## What to produce:
Print the entries underneath word for word, omitting whatever pictures they contain.

## Entries supplied:
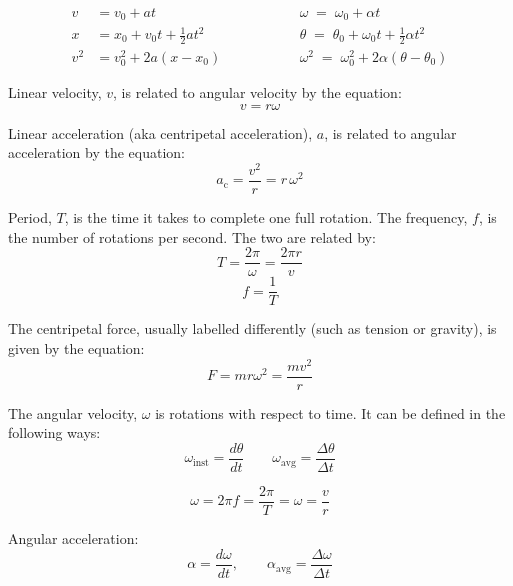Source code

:\begin{center}
    \begin{align}
      v &= v_0 + a t 
      &\qquad\qquad&
      \omega \;=\; \omega_0 + \alpha t \\[4pt]
      x &= x_0 + v_0 t + \tfrac12 a t^{2} 
      &&
      \theta \;=\; \theta_0 + \omega_0 t + \tfrac12 \alpha t^{2} \\[4pt]
      v^{2} &= v_0^{2} + 2a\!\left(x - x_0\right) 
      &&
      \omega^{2} \;=\; \omega_0^{2} + 2\alpha\!\left(\theta - \theta_0\right)
    \end{align}
\end{center}

Linear velocity, $v$, is related to angular velocity by the equation:
$$v = r \omega$$    

Linear acceleration (aka centripetal acceleration), $a$, is related to angular acceleration by the equation:
$$a_{\text{c}} = \frac{v^{2}}{r} = r\,\omega^{2}$$


Period, $T$, is the time it takes to complete one full rotation. The frequency, $f$, is the number of rotations per second. The two are related by:
$$T = \frac{2\pi}{\omega} = \frac{2\pi r}{v}$$
$$f = \frac{1}{T}$$

The centripetal force, usually labelled differently (such as tension or gravity), is given by the equation:
$$F = m r \omega^2 = \frac{m v^2}{r}$$


The angular velocity, $\omega$ is rotations with respect to time. It can be defined in the following ways:
\[
  {\omega_{\text{inst}} = \frac{d\theta}{dt}}
  \qquad
  {\omega_{\text{avg}} = \frac{\Delta\theta}{\Delta t}}
\]

\[
  {\omega = 2\pi f = \frac{2\pi}{T} = \omega = \frac{v}{r}}
\]

Angular acceleration:
\[
\alpha = \frac{d\omega}{dt}, \qquad
\alpha_{\text{avg}} = \frac{\Delta\omega}{\Delta t}
\]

## Task result:
Source code

:\begin{center}
    \begin{align}
      v &= v_0 + a t 
      &\qquad\qquad&
      \omega \;=\; \omega_0 + \alpha t \\[4pt]
      x &= x_0 + v_0 t + \tfrac12 a t^{2} 
      &&
      \theta \;=\; \theta_0 + \omega_0 t + \tfrac12 \alpha t^{2} \\[4pt]
      v^{2} &= v_0^{2} + 2a\!\left(x - x_0\right) 
      &&
      \omega^{2} \;=\; \omega_0^{2} + 2\alpha\!\left(\theta - \theta_0\right)
    \end{align}
\end{center}

Linear velocity, $v$, is related to angular velocity by the equation:
$$v = r \omega$$    

Linear acceleration (aka centripetal acceleration), $a$, is related to angular acceleration by the equation:
$$a_{\text{c}} = \frac{v^{2}}{r} = r\,\omega^{2}$$


Period, $T$, is the time it takes to complete one full rotation. The frequency, $f$, is the number of rotations per second. The two are related by:
$$T = \frac{2\pi}{\omega} = \frac{2\pi r}{v}$$
$$f = \frac{1}{T}$$

The centripetal force, usually labelled differently (such as tension or gravity), is given by the equation:
$$F = m r \omega^2 = \frac{m v^2}{r}$$


The angular velocity, $\omega$ is rotations with respect to time. It can be defined in the following ways:
\[
  {\omega_{\text{inst}} = \frac{d\theta}{dt}}
  \qquad
  {\omega_{\text{avg}} = \frac{\Delta\theta}{\Delta t}}
\]

\[
  {\omega = 2\pi f = \frac{2\pi}{T} = \omega = \frac{v}{r}}
\]

Angular acceleration:
\[
\alpha = \frac{d\omega}{dt}, \qquad
\alpha_{\text{avg}} = \frac{\Delta\omega}{\Delta t}
\]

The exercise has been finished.